Advantageous Effects of Invention
[0025] The organic electroluminescence element in accordance with
the present invention has such a structure that an electrode
allowing light transmission is made of electrically conductive
polymer material and nevertheless can improve the light-outcoupling
efficiency and reliability.
BRIEF DESCRIPTION OF DRAWINGS
[0026] FIG. 1 is a schematic sectional view illustrating the
organic electroluminescence element according to the
embodiment.
[0027] FIG. 2 is a schematic plan view illustrating the patterned
electrode of the organic electroluminescence element according to
the embodiment.
[0028] FIG. 3 is a schematic sectional view illustrating the
primary part of the organic electroluminescence element according
to the embodiment.
[0029] FIG. 4 is a schematic plan view illustrating another example
of the structure of the patterned electrode of the organic
electroluminescence element according to the embodiment.

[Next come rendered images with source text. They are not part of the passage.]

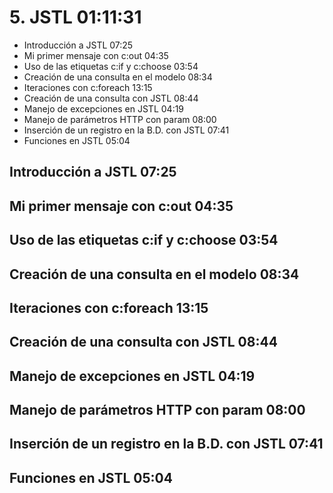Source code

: # 5. JSTL 01:11:31

* Introducción a JSTL 07:25
* Mi primer mensaje con c:out 04:35
* Uso de las etiquetas c:if y c:choose 03:54
* Creación de una consulta en el modelo 08:34
* Iteraciones con c:foreach 13:15
* Creación de una consulta con JSTL 08:44
* Manejo de excepciones en JSTL 04:19
* Manejo de parámetros HTTP con param 08:00
* Inserción de un registro en la B.D. con JSTL 07:41
* Funciones en JSTL 05:04

## Introducción a JSTL 07:25
## Mi primer mensaje con c:out 04:35
## Uso de las etiquetas c:if y c:choose 03:54
## Creación de una consulta en el modelo 08:34
## Iteraciones con c:foreach 13:15
## Creación de una consulta con JSTL 08:44
## Manejo de excepciones en JSTL 04:19
## Manejo de parámetros HTTP con param 08:00
## Inserción de un registro en la B.D. con JSTL 07:41
## Funciones en JSTL 05:04
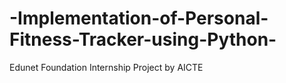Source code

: # -Implementation-of-Personal-Fitness-Tracker-using-Python-
Edunet Foundation Internship Project by AICTE

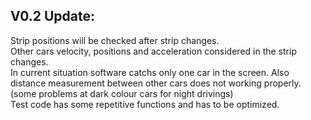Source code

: ## V0.2 Update:<br>
Strip positions will be checked after strip changes.<br>
Other cars velocity, positions and acceleration considered in the strip changes.<br>
In current situation software catchs only one car in the screen. Also distance measurement between other cars does not working properly. (some problems at dark colour cars for night drivings) <br>
Test code has some repetitive functions and has to be optimized.
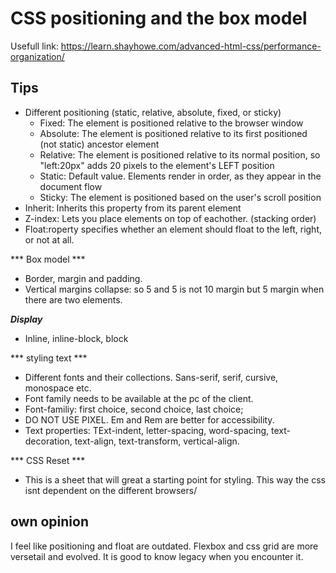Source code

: # CSS positioning and the box model
Usefull link: https://learn.shayhowe.com/advanced-html-css/performance-organization/ 

## Tips 
- Different positioning (static, relative, absolute, fixed, or sticky)
    - Fixed: The element is positioned relative to the browser window
    - Absolute: The element is positioned relative to its first positioned (not static) ancestor element
    - Relative: The element is positioned relative to its normal position, so "left:20px" adds 20 pixels to the element's LEFT position
    - Static: Default value. Elements render in order, as they appear in the document flow
    - Sticky: The element is positioned based on the user's scroll position
- Inherit: Inherits this property from its parent element
- Z-index: Lets you place elements on top of eachother. (stacking order)
- Float:roperty specifies whether an element should float to the left, right, or not at all.

*** Box model ***
- Border, margin and padding.
- Vertical margins collapse: so 5 and 5 is not 10 margin but 5 margin when there are two elements.

***Display***
- Inline, inline-block, block

*** styling text ***
- Different fonts and their collections. Sans-serif, serif, cursive, monospace etc.
- Font family needs to be available at the pc of the client.
- Font-familiy: first choice, second choice, last choice;
- DO NOT USE PIXEL. Em and Rem are better for accessibility. 
- Text properties: TExt-indent, letter-spacing, word-spacing, text-decoration, text-align, text-transform, vertical-align.


*** CSS Reset ***
- This is a sheet that will great a starting point for styling. This way the css isnt dependent on the different browsers/


## own opinion
I feel like positioning and float are outdated. Flexbox and css grid are more versetail and evolved. It is good to know legacy when you encounter it.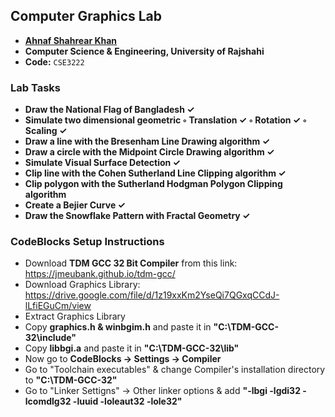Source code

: ## Computer Graphics Lab
- **[Ahnaf Shahrear Khan](https://github.com/ahnafshahrear)**
- **Computer Science & Engineering, University of Rajshahi**
- **Code:** `CSE3222`

### Lab Tasks
- **Draw the National Flag of Bangladesh ✓**
- **Simulate two dimensional geometric ◦ Translation ✓ ◦ Rotation ✓ ◦ Scaling ✓**
- **Draw a line with the Bresenham Line Drawing algorithm ✓**
- **Draw a circle with the Midpoint Circle Drawing algorithm ✓**
- **Simulate Visual Surface Detection ✓**
- **Clip line with the Cohen Sutherland Line Clipping algorithm ✓**
- **Clip polygon with the Sutherland Hodgman Polygon Clipping algorithm** 
- **Create a Bejier Curve ✓**
- **Draw the Snowflake Pattern with Fractal Geometry ✓**

### CodeBlocks Setup Instructions
- Download **TDM GCC 32 Bit Compiler** from this link: https://jmeubank.github.io/tdm-gcc/
- Download Graphics Library: https://drive.google.com/file/d/1z19xxKm2YseQi7QGxqCCdJ-lLfiEGuCm/view
- Extract Graphics Library
- Copy **graphics.h & winbgim.h** and paste it in **"C:\\TDM-GCC-32\\include"**
- Copy **libbgi.a** and paste it in **"C:\\TDM-GCC-32\\lib"**
- Now go to **CodeBlocks -> Settings -> Compiler** 
- Go to "Toolchain executables" & change Compiler's installation directory to **"C:\\TDM-GCC-32"**
- Go to "Linker Settigns" -> Other linker options & add **"-lbgi -lgdi32 -lcomdlg32 -luuid -loleaut32 -lole32"**
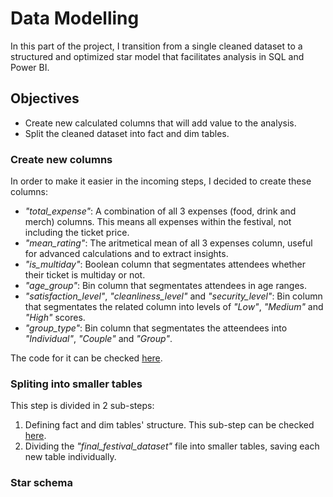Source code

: # Data Modelling

In this part of the project, I transition from a single cleaned dataset to a structured and optimized star model that facilitates analysis in SQL and Power BI.

## Objectives

- Create new calculated columns that will add value to the analysis.
- Split the cleaned dataset into fact and dim tables.

### Create new columns

In order to make it easier in the incoming steps, I decided to create these columns:

- *"total_expense"*: A combination of all 3 expenses (food, drink and merch) columns. This means all expenses within the festival, not including the ticket price.
- *"mean_rating"*: The aritmetical mean of all 3 expenses column, useful for advanced calculations and to extract insights.
- *"is_multiday"*: Boolean column that segmentates attendees whether their ticket is multiday or not.
- *"age_group"*: Bin column that segmentates attendees in age ranges.
- *"satisfaction_level"*, *"cleanliness_level"* and *"security_level"*: Bin column that segmentates the related column into levels of *"Low"*, *"Medium"* and *"High"* scores.
- *"group_type"*: Bin column that segmentates the atteendees into *"Individual"*, *"Couple"* and *"Group"*.

The code for it can be checked [here](https://github.com/Donnie-McGee/Festival-Purchase-Behavior-Analysis/blob/develop/4.-%20Data%20Modelling/1.-%20New%20columns.ipynb).

### Spliting into smaller tables

This step is divided in 2 sub-steps:

1. Defining fact and dim tables' structure. This sub-step can be checked [here](https://github.com/Donnie-McGee/Festival-Purchase-Behavior-Analysis/blob/develop/4.-%20Data%20Modelling/2.-%20Dim%20tables.ipynb).
2. Dividing the *"final_festival_dataset"* file into smaller tables, saving each new table individually.

### Star schema

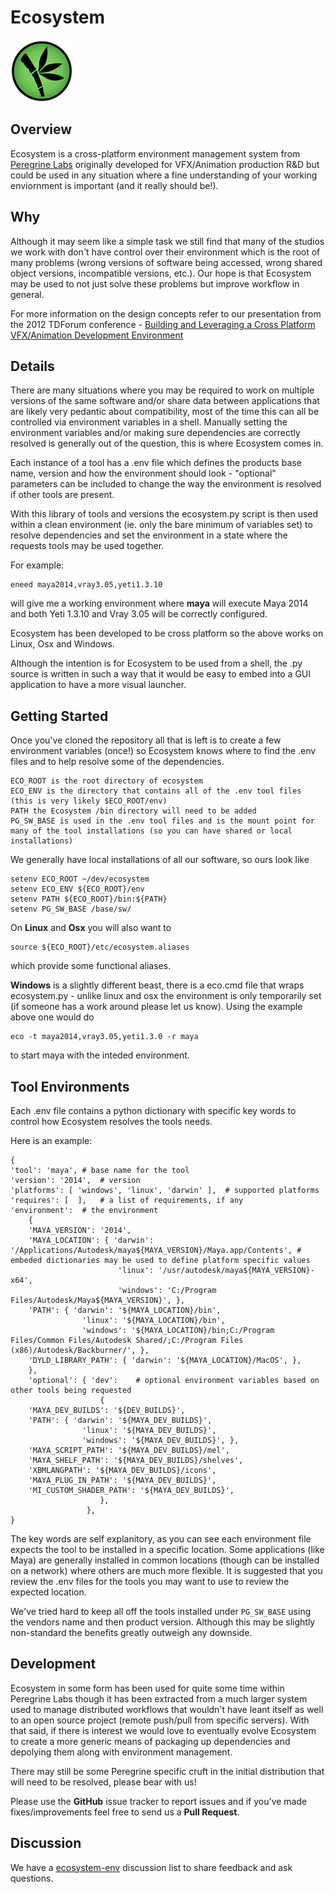 # Ecosystem 
![Ecosystem](images/ecosystem.png?raw=true)
## Overview
Ecosystem is a cross-platform environment management system from [Peregrine Labs](http://peregrinelabs.com) originally developed for VFX/Animation production R&D but could be used in any situation where a fine understanding of your working enviornment is important (and it really should be!).  

## Why
Although it may seem like a simple task we still find that many of the studios we work with don't have control over their environment which is the root of many problems (wrong versions of software being accessed, wrong shared object versions, incompatible versions, etc.).  Our hope is that Ecosystem may be used to not just solve these problems but improve workflow in general.  

For more information on the design concepts refer to our presentation from the 2012 TDForum conference - [Building and Leveraging a Cross Platform VFX/Animation Development Environment](http://peregrinelabs-share.s3.amazonaws.com/CDoncaster_TDForum2012.pdf)

## Details
There are many situations where you may be required to work on multiple versions of the same software and/or share data between applications that are likely very pedantic about compatibility, most of the time this can all be controlled via environment variables in a shell.  Manually setting the environment variables and/or making sure dependencies are correctly resolved is generally out of the question, this is where Ecosystem comes in.  

Each instance of a tool has a .env file which defines the products base name, version and how the environment should look - "optional" parameters can be included to change the way the environment is resolved if other tools are present. 

With this library of tools and versions the ecosystem.py script is then used within a clean environment (ie. only the bare minimum of variables set) to resolve dependencies and set the environment in a state where the requests tools may be used together. 

For example:

	eneed maya2014,vray3.05,yeti1.3.10

will give me a working environment where **maya** will execute Maya 2014 and both Yeti 1.3.10 and Vray 3.05 will be correctly configured. 

Ecosystem has been developed to be cross platform so the above works on Linux, Osx and Windows.  

Although the intention is for Ecosystem to be used from a shell, the .py source is written in such a way that it would be easy to embed into a GUI application to have a more visual launcher.  

## Getting Started
Once you've cloned the repository all that is left is to create a few environment variables (once!) so Ecosystem knows where to find the .env files and to help resolve some of the dependencies. 

	ECO_ROOT is the root directory of ecosystem
	ECO_ENV is the directory that contains all of the .env tool files (this is very likely $ECO_ROOT/env)
	PATH the Ecosystem /bin directory will need to be added
	PG_SW_BASE is used in the .env tool files and is the mount point for many of the tool installations (so you can have shared or local installations)

We generally have local installations of all our software, so ours look like

	setenv ECO_ROOT ~/dev/ecosystem
	setenv ECO_ENV ${ECO_ROOT}/env
	setenv PATH ${ECO_ROOT}/bin:${PATH}
	setenv PG_SW_BASE /base/sw/

On **Linux** and **Osx** you will also want to 

	source ${ECO_ROOT}/etc/ecosystem.aliases

which provide some functional aliases.  

**Windows** is a slightly different beast, there is a eco.cmd file that wraps ecosystem.py - unlike linux and osx the environment is only temporarily set (if someone has a work around please let us know).  Using the example above one would do 

	eco -t maya2014,vray3.05,yeti1.3.0 -r maya

to start maya with the inteded environment. 

## Tool Environments

Each .env file contains a python dictionary with specific key words to control how Ecosystem resolves the tools needs.  

Here is an example:

	{
	'tool': 'maya', # base name for the tool
	'version': '2014',	# version
	'platforms': [ 'windows', 'linux', 'darwin' ],	# supported platforms
	'requires': [  ],	# a list of requirements, if any
	'environment':	# the environment
		{
		'MAYA_VERSION': '2014',
		'MAYA_LOCATION': { 'darwin': '/Applications/Autodesk/maya${MAYA_VERSION}/Maya.app/Contents', # embeded dictionaries may be used to define platform specific values
							'linux': '/usr/autodesk/maya${MAYA_VERSION}-x64',
							'windows': 'C:/Program Files/Autodesk/Maya${MAYA_VERSION}', },
		'PATH': { 'darwin': '${MAYA_LOCATION}/bin',
					'linux': '${MAYA_LOCATION}/bin',
					'windows': '${MAYA_LOCATION}/bin;C:/Program Files/Common Files/Autodesk Shared/;C:/Program Files (x86)/Autodesk/Backburner/', },
		'DYLD_LIBRARY_PATH': { 'darwin': '${MAYA_LOCATION}/MacOS', },
		},
		'optional': { 'dev':	# optional environment variables based on other tools being requested
						{
		'MAYA_DEV_BUILDS': '${DEV_BUILDS}',
		'PATH': { 'darwin': '${MAYA_DEV_BUILDS}',
					'linux': '${MAYA_DEV_BUILDS}',
					'windows': '${MAYA_DEV_BUILDS}', },
		'MAYA_SCRIPT_PATH': '${MAYA_DEV_BUILDS}/mel',
		'MAYA_SHELF_PATH': '${MAYA_DEV_BUILDS}/shelves',
		'XBMLANGPATH': '${MAYA_DEV_BUILDS}/icons',
		'MAYA_PLUG_IN_PATH': '${MAYA_DEV_BUILDS}',
		'MI_CUSTOM_SHADER_PATH': '${MAYA_DEV_BUILDS}',
						},
					 },
	}

The key words are self explanitory, as you can see each environment file expects the tool to be installed in a specific location.  Some applications (like Maya) are generally installed in common locations (though can be installed on a network) where others are much more flexible.  It is suggested that you review the .env files for the tools you may want to use to review the expected location.  

We've tried hard to keep all off the tools installed under `PG_SW_BASE` using the vendors name and then product version.  Although this may be slightly non-standard the benefits greatly outweigh any downside.

## Development
Ecosystem in some form has been used for quite some time within Peregrine Labs though it has been extracted from a much larger system used to manage distributed workflows that wouldn't have leant itself as well to an open source project (remote push/pull from specific servers).  With that said, if there is interest we would love to eventually evolve Ecosystem to create a more generic means of packaging up dependencies and depolying them along with environment management.

There may still be some Peregrine specific cruft in the initial distribution that will need to be resolved, please bear with us! 

Please use the **GitHub** issue tracker to report issues and if you've made fixes/improvements feel free to send us a **Pull Request**.

## Discussion
We have a [ecosystem-env](https://groups.google.com/forum/#!forum/ecosystem-env) discussion list to share feedback and ask questions.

[0030] FIG. 5 is a schematic plan view illustrating another example
of the structure of the patterned electrode of the organic
electroluminescence element according to the embodiment.
[0031] FIG. 6 is a sectional view illustrating one example of a
conventional organic electroluminescence light-emitting device.
[0032] FIG. 7 is a schematic sectional view illustrating one
example of a conventional top emission type organic
electroluminescence element.
[0033] FIG. 8 is a schematic sectional view illustrating another
example of a conventional top emission type organic
electroluminescence element.
DESCRIPTION OF EMBODIMENTS
[0034] As mentioned above, in top emission type organic
electroluminescence elements, it is known that the space between
the light transmissive electrode and the encapsulating member is
filled with the transparent material to improve the
light-outcoupling efficiency in the thin film mode. It is
preferable that the transparent material has a refraction index
greater than that of material for a transparent electrode serving
as a light transmissive electrode. With use of such material, in
the top emission type organic electroluminescence element, it is
possible to prevent total reflection at the interface between the
transparent electrode and the medium made of transparent material
and thus the light-outcoupling efficiency can be improved. Resin
material is used as the transparent material because it is easy to
manufacture layers made of the transparent material.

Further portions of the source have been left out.